▶ Exercise aim
Each line from the one containing "版本：Eclipse Memory Analyzer" through the final line of the records is to be repeated exactly, with no additions.

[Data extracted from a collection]
....

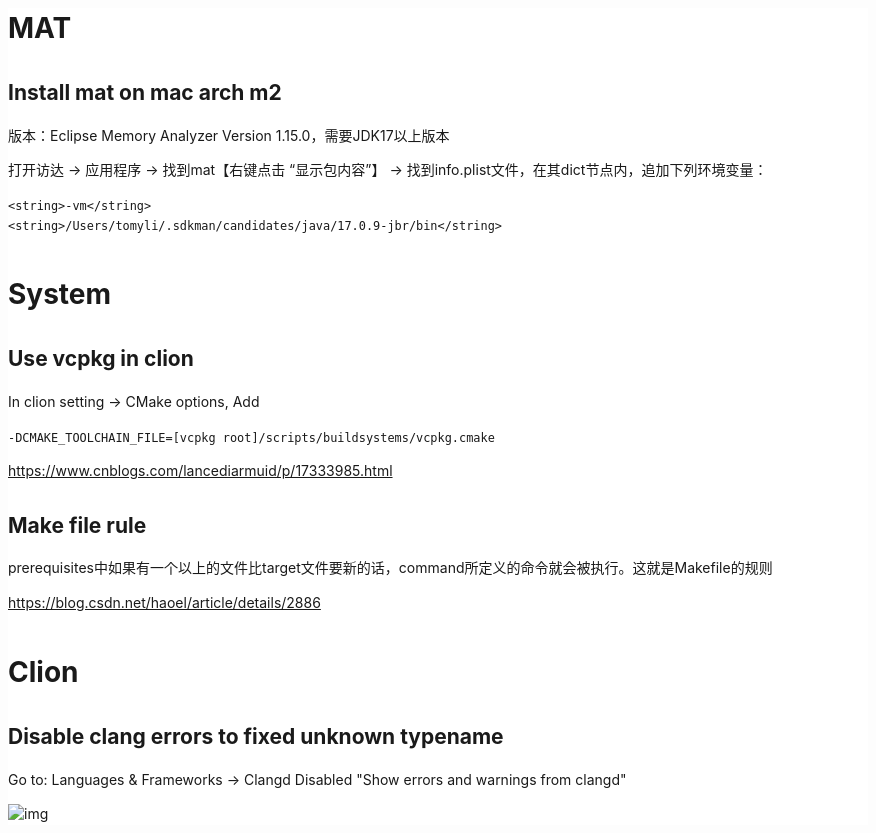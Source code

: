 <a id="org3c713bd"></a>

# MAT


<a id="org91446e1"></a>

## Install mat on mac arch m2

版本：Eclipse Memory Analyzer Version 1.15.0，需要JDK17以上版本

打开访达 -> 应用程序 -> 找到mat【右键点击 “显示包内容”】 -> 找到info.plist文件，在其dict节点内，追加下列环境变量：

    <string>-vm</string>
    <string>/Users/tomyli/.sdkman/candidates/java/17.0.9-jbr/bin</string>


<a id="org648de5d"></a>

# System


<a id="org1038ef6"></a>

## Use vcpkg in clion

In clion setting -> CMake options, Add

    -DCMAKE_TOOLCHAIN_FILE=[vcpkg root]/scripts/buildsystems/vcpkg.cmake

<https://www.cnblogs.com/lancediarmuid/p/17333985.html>


<a id="org50d3135"></a>

## Make file rule

prerequisites中如果有一个以上的文件比target文件要新的话，command所定义的命令就会被执行。这就是Makefile的规则

<https://blog.csdn.net/haoel/article/details/2886>


<a id="orgfc61b77"></a>

# Clion


<a id="org3227b7a"></a>

## Disable clang errors to fixed unknown typename

Go to: Languages & Frameworks -> Clangd
Disabled "Show errors and warnings from clangd"

![img](http://pic.imcompany.cn/pic/c6DWuA.png)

....

▶ Reply to the task
版本：Eclipse Memory Analyzer Version 1.15.0，需要JDK17以上版本

打开访达 -> 应用程序 -> 找到mat【右键点击 “显示包内容”】 -> 找到info.plist文件，在其dict节点内，追加下列环境变量：

    <string>-vm</string>
    <string>/Users/tomyli/.sdkman/candidates/java/17.0.9-jbr/bin</string>


<a id="org648de5d"></a>

# System


<a id="org1038ef6"></a>

## Use vcpkg in clion

In clion setting -> CMake options, Add

    -DCMAKE_TOOLCHAIN_FILE=[vcpkg root]/scripts/buildsystems/vcpkg.cmake

<https://www.cnblogs.com/lancediarmuid/p/17333985.html>


<a id="org50d3135"></a>

## Make file rule

prerequisites中如果有一个以上的文件比target文件要新的话，command所定义的命令就会被执行。这就是Makefile的规则

<https://blog.csdn.net/haoel/article/details/2886>


<a id="orgfc61b77"></a>

# Clion


<a id="org3227b7a"></a>

## Disable clang errors to fixed unknown typename

Go to: Languages & Frameworks -> Clangd
Disabled "Show errors and warnings from clangd"

![img](http://pic.imcompany.cn/pic/c6DWuA.png)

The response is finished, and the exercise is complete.